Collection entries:
········

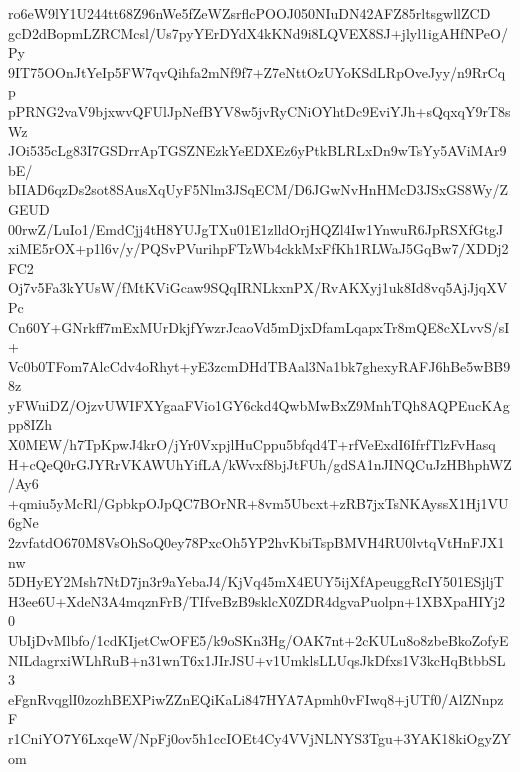 ro6eW9lY1U244tt68Z96nWe5fZeWZsrflcPOOJ050NIuDN42AFZ85rltsgwllZCD
gcD2dBopmLZRCMcsl/Us7pyYErDYdX4kKNd9i8LQVEX8SJ+jlyl1igAHfNPeO/Py
9IT75OOnJtYeIp5FW7qvQihfa2mNf9f7+Z7eNttOzUYoKSdLRpOveJyy/n9RrCqp
pPRNG2vaV9bjxwvQFUlJpNefBYV8w5jvRyCNiOYhtDc9EviYJh+sQqxqY9rT8sWz
JOi535cLg83I7GSDrrApTGSZNEzkYeEDXEz6yPtkBLRLxDn9wTsYy5AViMAr9bE/
bIIAD6qzDs2sot8SAusXqUyF5Nlm3JSqECM/D6JGwNvHnHMcD3JSxGS8Wy/ZGEUD
00rwZ/LuIo1/EmdCjj4tH8YUJgTXu01E1zlldOrjHQZl4Iw1YnwuR6JpRSXfGtgJ
xiME5rOX+p1l6v/y/PQSvPVurihpFTzWb4ckkMxFfKh1RLWaJ5GqBw7/XDDj2FC2
Oj7v5Fa3kYUsW/fMtKViGcaw9SQqIRNLkxnPX/RvAKXyj1uk8Id8vq5AjJjqXVPc
Cn60Y+GNrkff7mExMUrDkjfYwzrJcaoVd5mDjxDfamLqapxTr8mQE8cXLvvS/sI+
Vc0b0TFom7AlcCdv4oRhyt+yE3zcmDHdTBAal3Na1bk7ghexyRAFJ6hBe5wBB98z
yFWuiDZ/OjzvUWIFXYgaaFVio1GY6ckd4QwbMwBxZ9MnhTQh8AQPEucKAgpp8IZh
X0MEW/h7TpKpwJ4krO/jYr0VxpjlHuCppu5bfqd4T+rfVeExdI6IfrfTlzFvHasq
H+cQeQ0rGJYRrVKAWUhYifLA/kWvxf8bjJtFUh/gdSA1nJINQCuJzHBhphWZ/Ay6
+qmiu5yMcRl/GpbkpOJpQC7BOrNR+8vm5Ubcxt+zRB7jxTsNKAyssX1Hj1VU6gNe
2zvfatdO670M8VsOhSoQ0ey78PxcOh5YP2hvKbiTspBMVH4RU0lvtqVtHnFJX1nw
5DHyEY2Msh7NtD7jn3r9aYebaJ4/KjVq45mX4EUY5ijXfApeuggRcIY501ESjljT
H3ee6U+XdeN3A4mqznFrB/TIfveBzB9sklcX0ZDR4dgvaPuolpn+1XBXpaHIYj20
UbIjDvMlbfo/1cdKIjetCwOFE5/k9oSKn3Hg/OAK7nt+2cKULu8o8zbeBkoZofyE
NILdagrxiWLhRuB+n31wnT6x1JIrJSU+v1UmklsLLUqsJkDfxs1V3kcHqBtbbSL3
eFgnRvqglI0zozhBEXPiwZZnEQiKaLi847HYA7Apmh0vFIwq8+jUTf0/AlZNnpzF
r1CniYO7Y6LxqeW/NpFj0ov5h1ccIOEt4Cy4VVjNLNYS3Tgu+3YAK18kiOgyZYom
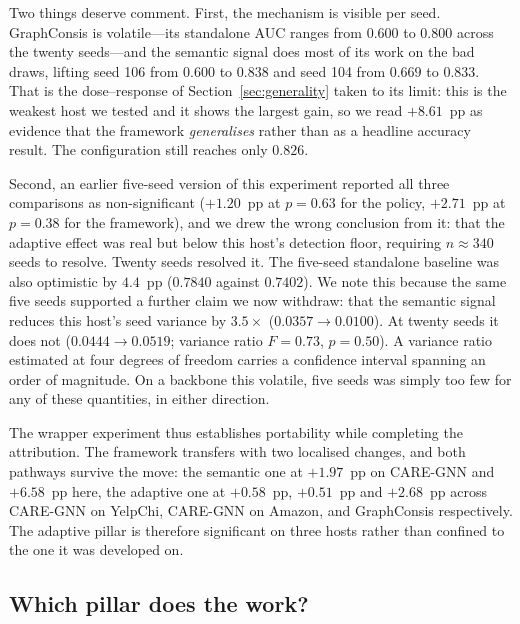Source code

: \documentclass{conf}
\begin{document}
Two things deserve comment. First, the mechanism is visible per seed.
GraphConsis is volatile---its standalone AUC ranges from $0.600$ to $0.800$
across the twenty seeds---and the semantic signal does most of its work on the
bad draws, lifting seed 106 from $0.600$ to $0.838$ and seed 104 from $0.669$
to $0.833$. That is the dose--response of Section~\ref{sec:generality} taken to
its limit: this is the weakest host we tested and it shows the largest gain, so
we read $+8.61$~pp as evidence that the framework \emph{generalises} rather
than as a headline accuracy result. The configuration still reaches only
$0.826$.

Second, an earlier five-seed version of this experiment reported all three
comparisons as non-significant ($+1.20$~pp at $p=0.63$ for the policy,
$+2.71$~pp at $p=0.38$ for the framework), and we drew the wrong conclusion
from it: that the adaptive effect was real but below this host's detection
floor, requiring $n\!\approx\!340$ seeds to resolve. Twenty seeds resolved it.
The five-seed standalone baseline was also optimistic by $4.4$~pp
($0.7840$ against $0.7402$). We note this because the same five seeds supported
a further claim we now withdraw: that the semantic signal reduces this host's
seed variance by $3.5\times$ ($0.0357 \to 0.0100$). At twenty seeds it does not
($0.0444 \to 0.0519$; variance ratio $F=0.73$, $p=0.50$). A variance ratio
estimated at four degrees of freedom carries a confidence interval spanning an
order of magnitude. On a backbone this volatile, five seeds was simply too few
for any of these quantities, in either direction.

The wrapper experiment thus establishes portability while completing the
attribution. The framework transfers with two localised changes, and both
pathways survive the move: the semantic one at $+1.97$~pp on CARE-GNN and
$+6.58$~pp here, the adaptive one at $+0.58$~pp, $+0.51$~pp and $+2.68$~pp
across CARE-GNN on YelpChi, CARE-GNN on Amazon, and GraphConsis respectively.
The adaptive pillar is therefore significant on three hosts rather than
confined to the one it was developed on.
\subsection{Which pillar does the work?}
\label{sec:ablation}
\end{document}
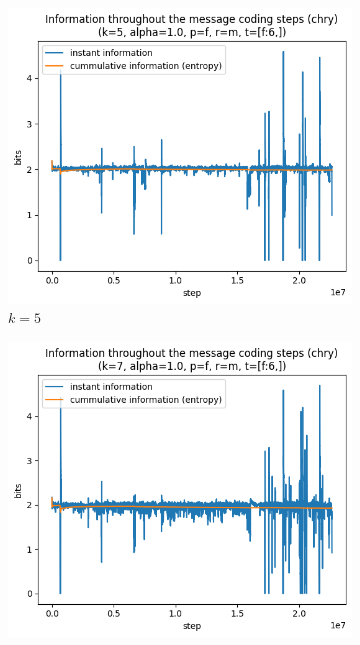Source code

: \documentclass{article}
\begin{document}
\begin{figure}
    \begin{subfigure}[b]{0.3\textwidth}
        \begin{center}
            \includegraphics[width=1.0\linewidth]{../scripts/images/chry_5_1.0_f_m_[f:6,].png}
        \end{center}
        \caption{$k = 5$}
        \label{fig:results-pattern-size-5}
    \end{subfigure}
    \hfill
    \begin{subfigure}[b]{0.3\textwidth}
        \begin{center}
            \includegraphics[width=1.0\linewidth]{../scripts/images/chry_7_1.0_f_m_[f:6,].png}

\end{center}
\end{subfigure}
\end{figure}
\end{document}
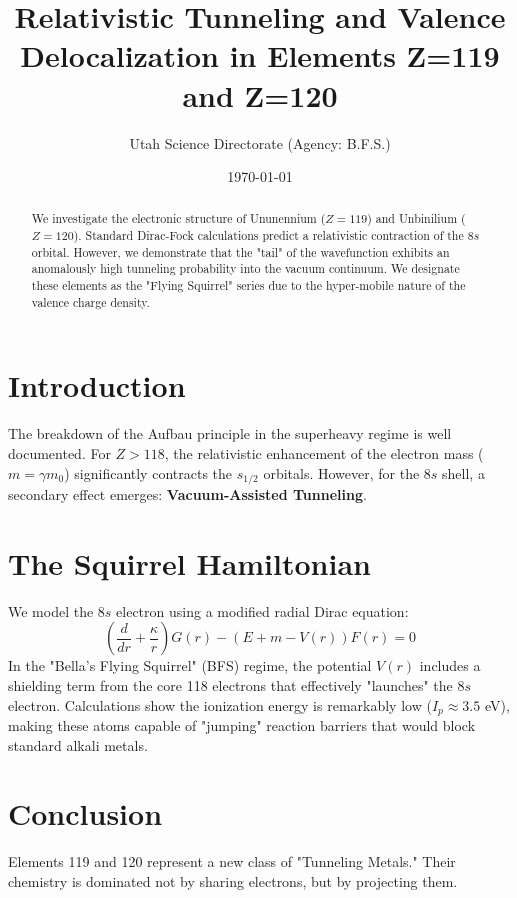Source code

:\documentclass[11pt, reqno]{amsart}
\title[Dynamics of 8s Valence States]{Relativistic Tunneling and Valence Delocalization in Elements Z=119 and Z=120}
\author{Utah Science Directorate (Agency: B.F.S.)}
\date{\today}
\begin{document}
\maketitle

\begin{abstract}
We investigate the electronic structure of Ununennium ($Z=119$) and Unbinilium ($Z=120$). Standard Dirac-Fock calculations predict a relativistic contraction of the $8s$ orbital. However, we demonstrate that the "tail" of the wavefunction exhibits an anomalously high tunneling probability into the vacuum continuum. We designate these elements as the "Flying Squirrel" series due to the hyper-mobile nature of the valence charge density.
\end{abstract}

\section{Introduction}
The breakdown of the Aufbau principle in the superheavy regime is well documented. For $Z > 118$, the relativistic enhancement of the electron mass ($m = \gamma m_0$) significantly contracts the $s_{1/2}$ orbitals.
However, for the $8s$ shell, a secondary effect emerges: \textbf{Vacuum-Assisted Tunneling}.

\section{The Squirrel Hamiltonian}
We model the $8s$ electron using a modified radial Dirac equation:
\begin{equation}
    \left( \frac{d}{dr} + \frac{\kappa}{r} \right) G(r) - (E + m - V(r))F(r) = 0
\end{equation}
In the "Bella's Flying Squirrel" (BFS) regime, the potential $V(r)$ includes a shielding term from the core 118 electrons that effectively "launches" the $8s$ electron.
Calculations show the ionization energy is remarkably low ($I_p \approx 3.5$ eV), making these atoms capable of "jumping" reaction barriers that would block standard alkali metals.

\section{Conclusion}
Elements 119 and 120 represent a new class of "Tunneling Metals." Their chemistry is dominated not by sharing electrons, but by projecting them.
\end{document}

········

Exact copy, no pictures. Write out the lines in the entries above, starting with the line with "r1CniYO7Y6LxqeW/NpFj0ov5h1ccIOEt4Cy4VVjNLNYS3Tgu+3YAK18kiOgyZYom" and going on through the line with "comparisons as non-significant", keeping both.

r1CniYO7Y6LxqeW/NpFj0ov5h1ccIOEt4Cy4VVjNLNYS3Tgu+3YAK18kiOgyZYom
Source code

: \documentclass{conf}
\begin{document}
Two things deserve comment. First, the mechanism is visible per seed.
GraphConsis is volatile---its standalone AUC ranges from $0.600$ to $0.800$
across the twenty seeds---and the semantic signal does most of its work on the
bad draws, lifting seed 106 from $0.600$ to $0.838$ and seed 104 from $0.669$
to $0.833$. That is the dose--response of Section~\ref{sec:generality} taken to
its limit: this is the weakest host we tested and it shows the largest gain, so
we read $+8.61$~pp as evidence that the framework \emph{generalises} rather
than as a headline accuracy result. The configuration still reaches only
$0.826$.

Second, an earlier five-seed version of this experiment reported all three
comparisons as non-significant ($+1.20$~pp at $p=0.63$ for the policy,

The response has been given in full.